Loss of autonomy is a major source of trauma, physicians say. A trauma-informed approach would benefit immigrant families and communities receiving them.

How can prolonged detention affect a child?

This question is front and center as federal officials consider changing rules that govern how young people are treated when they cross with their parents into the United States and lack documentation.

Currently, these migrant families can be held no more than 20 days. After that, they’re often released — sometimes with GPS ankle bracelets — until their case is settled in immigration court. Now, the government has proposed removing the time limit for how long noncitizen families can be detained. The deadline for public comment on the proposed new regulation is Nov. 6.

The suggested changes are concerning to a group of psychologists, psychiatrists and pediatricians from the Bay Area — most of them from Stanford — who weighed in on potential mental health implications for immigrant children and families and offered suggestions for an approach that would minimize negative effects. In a letter to the administration, they wrote, “There is strong evidence that indefinite and unrestricted detention of family units presents significant risk to children and families that can result in catastrophic long-term psychological harm that can cross generations.”

As director of community research programs for Stanford Medicine's Early Life Stress and Pediatric Anxiety Program, Ryan Matlow, PhD, has worked with many children who have experienced trauma — including young people who were held in detention after crossing the border. He spearheaded the letter-writing campaign, and I recently contacted him to learn more.

Matlow explained to me that simply losing autonomy can be a major source of trauma, and that trauma can be compounded by any subpar conditions at a facility.

The negative effects, Matlow said, can get hardwired into a young person’s brain, strengthening biological pathways that emphasize emotion over logical thought.

As a result, he said, “When that young person is faced with a triggering situation, when they experience fear or danger or some kind of cue or signal that reminds them of something related to their trauma, they’re more susceptible to that emotional, fight-or-flight, survival response, which is often a fear-based response or leads to aggression or defensiveness.”

This is an adaptive response to threat or danger, he explained, but these adaptations — including those that occur in response to the conditions of detention — ultimately prove counterproductive for an individual who is trying to function in the regular world.

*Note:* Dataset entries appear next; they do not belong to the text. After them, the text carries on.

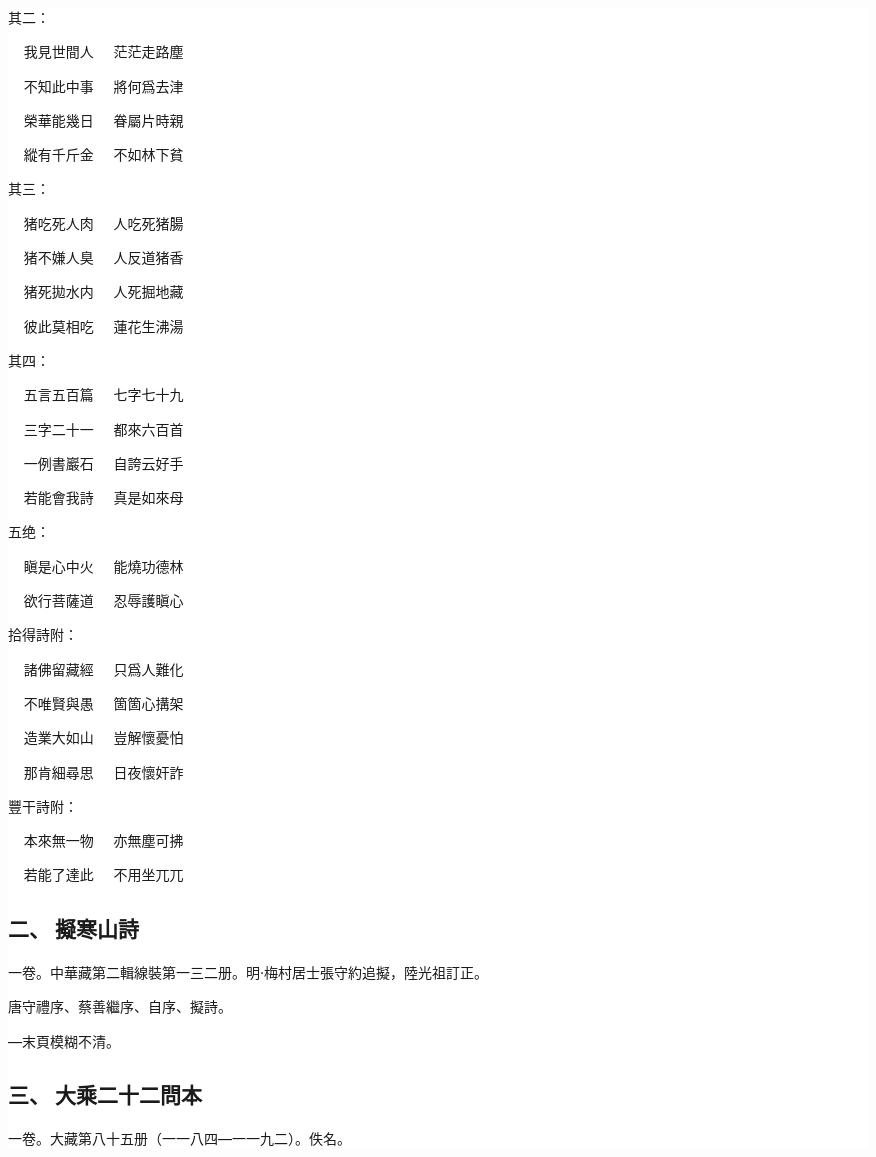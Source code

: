 其二：

&nbsp;&nbsp;&nbsp;&nbsp;我見世間人 &nbsp;&nbsp;&nbsp;&nbsp;茫茫走路塵 

&nbsp;&nbsp;&nbsp;&nbsp;不知此中事 &nbsp;&nbsp;&nbsp;&nbsp;將何爲去津

&nbsp;&nbsp;&nbsp;&nbsp;榮華能幾日 &nbsp;&nbsp;&nbsp;&nbsp;眷屬片時親 

&nbsp;&nbsp;&nbsp;&nbsp;縱有千斤金 &nbsp;&nbsp;&nbsp;&nbsp;不如林下貧

其三：

&nbsp;&nbsp;&nbsp;&nbsp;猪吃死人肉 &nbsp;&nbsp;&nbsp;&nbsp;人吃死猪腸 

&nbsp;&nbsp;&nbsp;&nbsp;猪不嫌人臭 &nbsp;&nbsp;&nbsp;&nbsp;人反道猪香

&nbsp;&nbsp;&nbsp;&nbsp;猪死拋水内 &nbsp;&nbsp;&nbsp;&nbsp;人死掘地藏 

&nbsp;&nbsp;&nbsp;&nbsp;彼此莫相吃 &nbsp;&nbsp;&nbsp;&nbsp;蓮花生沸湯

其四：

&nbsp;&nbsp;&nbsp;&nbsp;五言五百篇 &nbsp;&nbsp;&nbsp;&nbsp;七字七十九 

&nbsp;&nbsp;&nbsp;&nbsp;三字二十一 &nbsp;&nbsp;&nbsp;&nbsp;都來六百首

&nbsp;&nbsp;&nbsp;&nbsp;一例書巖石 &nbsp;&nbsp;&nbsp;&nbsp;自誇云好手 

&nbsp;&nbsp;&nbsp;&nbsp;若能會我詩 &nbsp;&nbsp;&nbsp;&nbsp;真是如來母

五绝：

&nbsp;&nbsp;&nbsp;&nbsp;瞋是心中火 &nbsp;&nbsp;&nbsp;&nbsp;能燒功德林 

&nbsp;&nbsp;&nbsp;&nbsp;欲行菩薩道 &nbsp;&nbsp;&nbsp;&nbsp;忍辱護瞋心

拾得詩附：

&nbsp;&nbsp;&nbsp;&nbsp;諸佛留藏經 &nbsp;&nbsp;&nbsp;&nbsp;只爲人難化 

&nbsp;&nbsp;&nbsp;&nbsp;不唯賢與愚 &nbsp;&nbsp;&nbsp;&nbsp;箇箇心搆架

&nbsp;&nbsp;&nbsp;&nbsp;造業大如山 &nbsp;&nbsp;&nbsp;&nbsp;豈解懷憂怕 

&nbsp;&nbsp;&nbsp;&nbsp;那肯細尋思 &nbsp;&nbsp;&nbsp;&nbsp;日夜懷奸詐

豐干詩附：

&nbsp;&nbsp;&nbsp;&nbsp;本來無一物 &nbsp;&nbsp;&nbsp;&nbsp;亦無塵可拂 

&nbsp;&nbsp;&nbsp;&nbsp;若能了達此 &nbsp;&nbsp;&nbsp;&nbsp;不用坐兀兀

## 二、 擬寒山詩

一卷。中華藏第二輯線裝第一三二册。明·梅村居士張守約追擬，陸光祖訂正。

唐守禮序、蔡善繼序、自序、擬詩。

—末頁模糊不清。

## 三、 大乘二十二問本

一卷。大藏第八十五册（一一八四—一一九二）。佚名。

In the long term, this difficulty controlling emotions can interfere with a person’s ability to hold a job or maintain meaningful relationships, Matlow said. And the struggles can be passed along to the next generation in two ways: through parenting from a person with psychological challenges and through the expression of genes related to the stress response system that are primed to trigger similar behavior.

“We don’t only inherit our genes,” he explained, “but we inherit ways in which our genes are expressed.”

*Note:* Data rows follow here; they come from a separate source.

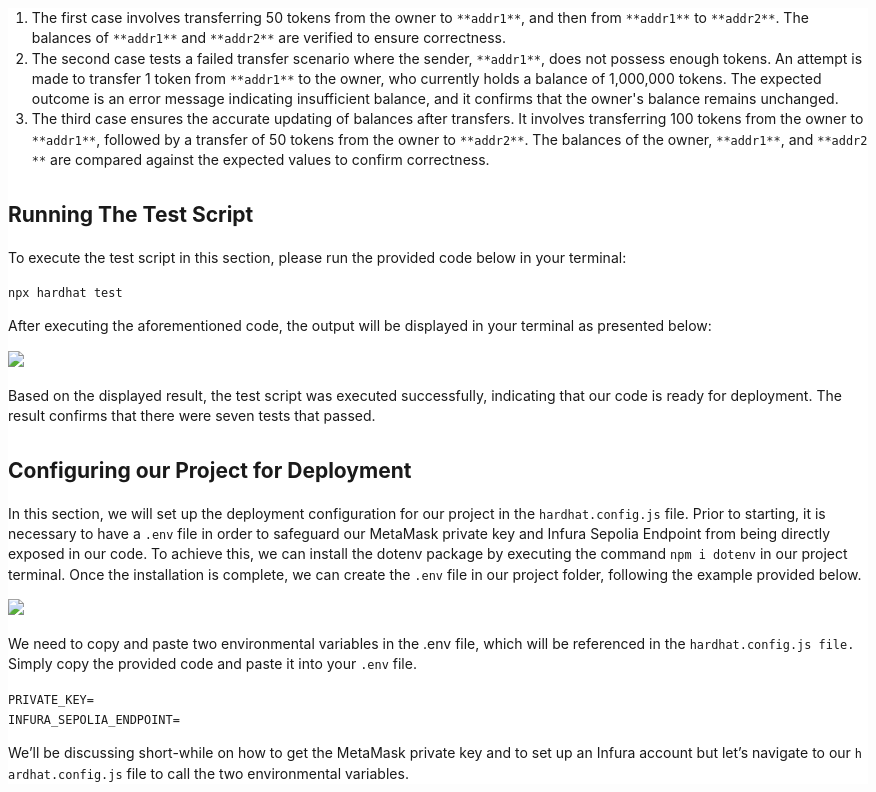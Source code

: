 
1. The first case involves transferring 50 tokens from the owner to `**addr1**`, and then from `**addr1**` to `**addr2**`. The balances of `**addr1**` and `**addr2**` are verified to ensure correctness.
2. The second case tests a failed transfer scenario where the sender, `**addr1**`, does not possess enough tokens. An attempt is made to transfer 1 token from `**addr1**` to the owner, who currently holds a balance of 1,000,000 tokens. The expected outcome is an error message indicating insufficient balance, and it confirms that the owner's balance remains unchanged.
3. The third case ensures the accurate updating of balances after transfers. It involves transferring 100 tokens from the owner to `**addr1**`, followed by a transfer of 50 tokens from the owner to `**addr2**`. The balances of the owner, `**addr1**`, and `**addr2**` are compared against the expected values to confirm correctness.


## Running The Test Script

To execute the test script in this section, please run the provided code below in your terminal:

```shell
npx hardhat test
```

After executing the aforementioned code, the output will be displayed in your terminal as presented below:


![](https://paper-attachments.dropboxusercontent.com/s_C33589B593C41A3F8C92440EE01F3840BE550FCC792DC35FA862F3B0DA74D151_1684494617700_Screenshot+2023-05-19+at+12.08.57+PM.png)


Based on the displayed result, the test script was executed successfully, indicating that our code is ready for deployment. The result confirms that there were seven tests that passed.


## Configuring our Project for Deployment

In this section, we will set up the deployment configuration for our project in the `hardhat.config.js` file. Prior to starting, it is necessary to have a `.env` file in order to safeguard our MetaMask private key and Infura Sepolia Endpoint from being directly exposed in our code. To achieve this, we can install the dotenv package by executing the command `npm i dotenv` in our project terminal. Once the installation is complete, we can create the `.env` file in our project folder, following the example provided below.



![](https://paper-attachments.dropboxusercontent.com/s_C33589B593C41A3F8C92440EE01F3840BE550FCC792DC35FA862F3B0DA74D151_1684495542702_Screenshot+2023-05-19+at+12.25.21+PM.png)


We need to copy and paste two environmental variables in the .env file, which will be referenced in the `hardhat.config.js file.` Simply copy the provided code and paste it into your `.env` file.


```
PRIVATE_KEY=
INFURA_SEPOLIA_ENDPOINT=
```
    

We’ll be discussing short-while on how to get the MetaMask private key and to set up an Infura account but let’s navigate to our `hardhat.config.js` file to call the two environmental variables.
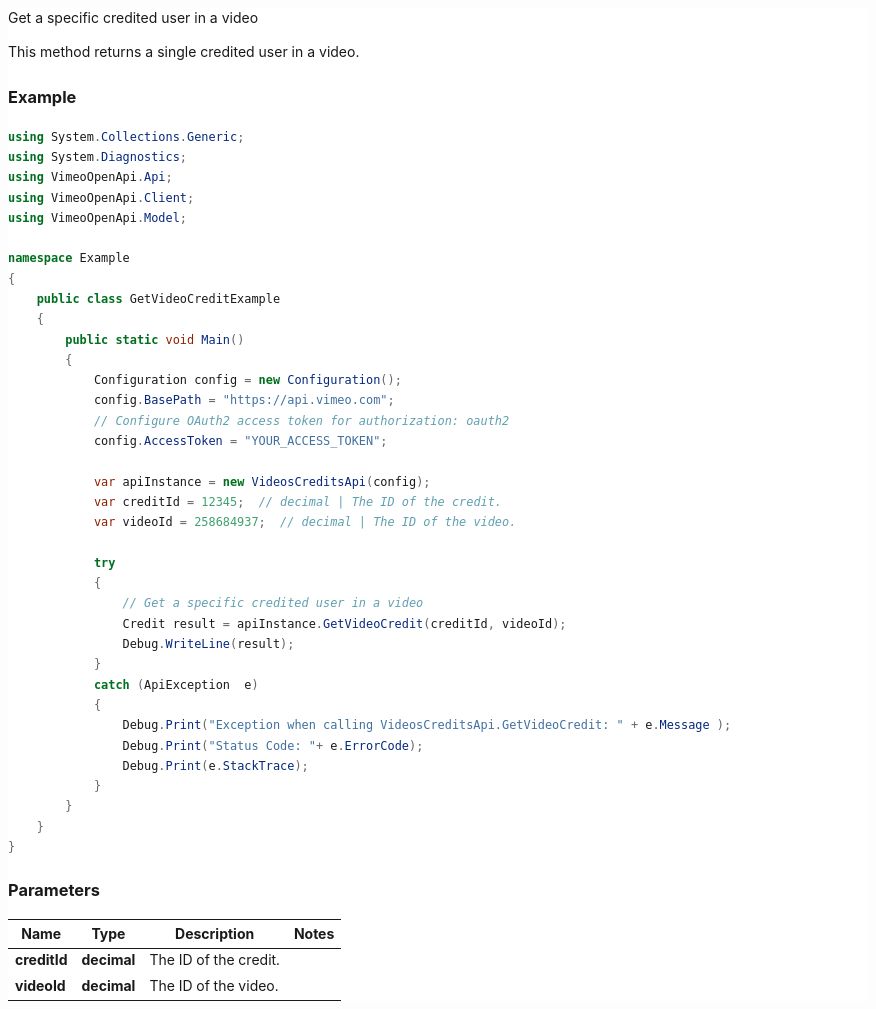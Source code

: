Get a specific credited user in a video

This method returns a single credited user in a video.

### Example
```csharp
using System.Collections.Generic;
using System.Diagnostics;
using VimeoOpenApi.Api;
using VimeoOpenApi.Client;
using VimeoOpenApi.Model;

namespace Example
{
    public class GetVideoCreditExample
    {
        public static void Main()
        {
            Configuration config = new Configuration();
            config.BasePath = "https://api.vimeo.com";
            // Configure OAuth2 access token for authorization: oauth2
            config.AccessToken = "YOUR_ACCESS_TOKEN";

            var apiInstance = new VideosCreditsApi(config);
            var creditId = 12345;  // decimal | The ID of the credit.
            var videoId = 258684937;  // decimal | The ID of the video.

            try
            {
                // Get a specific credited user in a video
                Credit result = apiInstance.GetVideoCredit(creditId, videoId);
                Debug.WriteLine(result);
            }
            catch (ApiException  e)
            {
                Debug.Print("Exception when calling VideosCreditsApi.GetVideoCredit: " + e.Message );
                Debug.Print("Status Code: "+ e.ErrorCode);
                Debug.Print(e.StackTrace);
            }
        }
    }
}
```

### Parameters

Name | Type | Description  | Notes
------------- | ------------- | ------------- | -------------
 **creditId** | **decimal**| The ID of the credit. | 
 **videoId** | **decimal**| The ID of the video. |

Understanding the importance of addressing trauma, researchers and clinicians have made progress defining best practices for treating it and even preventing it when possible. Key principles recommended by the federal Substance Abuse and Mental Health Services Administration include safety, trustworthiness and transparency, peer support, collaboration and mutuality, empowerment and sensitivity to cultural, historical and gender issues.

Matlow and his colleagues encouraged the government to keep these guidelines in mind as officials craft their approach to interacting with immigrant children and families. Among other suggestions, they recommended housing families together in community settings and offering them different options for placement as they await court proceedings.

Such a trauma-informed approach would benefit both immigrant families and the communities receiving them, Matlow told me:

If folks are received in a way where they’re treated with respect and openness and honesty, if they feel empowered and knowledgeable about what the immigration process in the United State means, it sets them on a pathway toward greater productivity and being functioning, contributing members of society.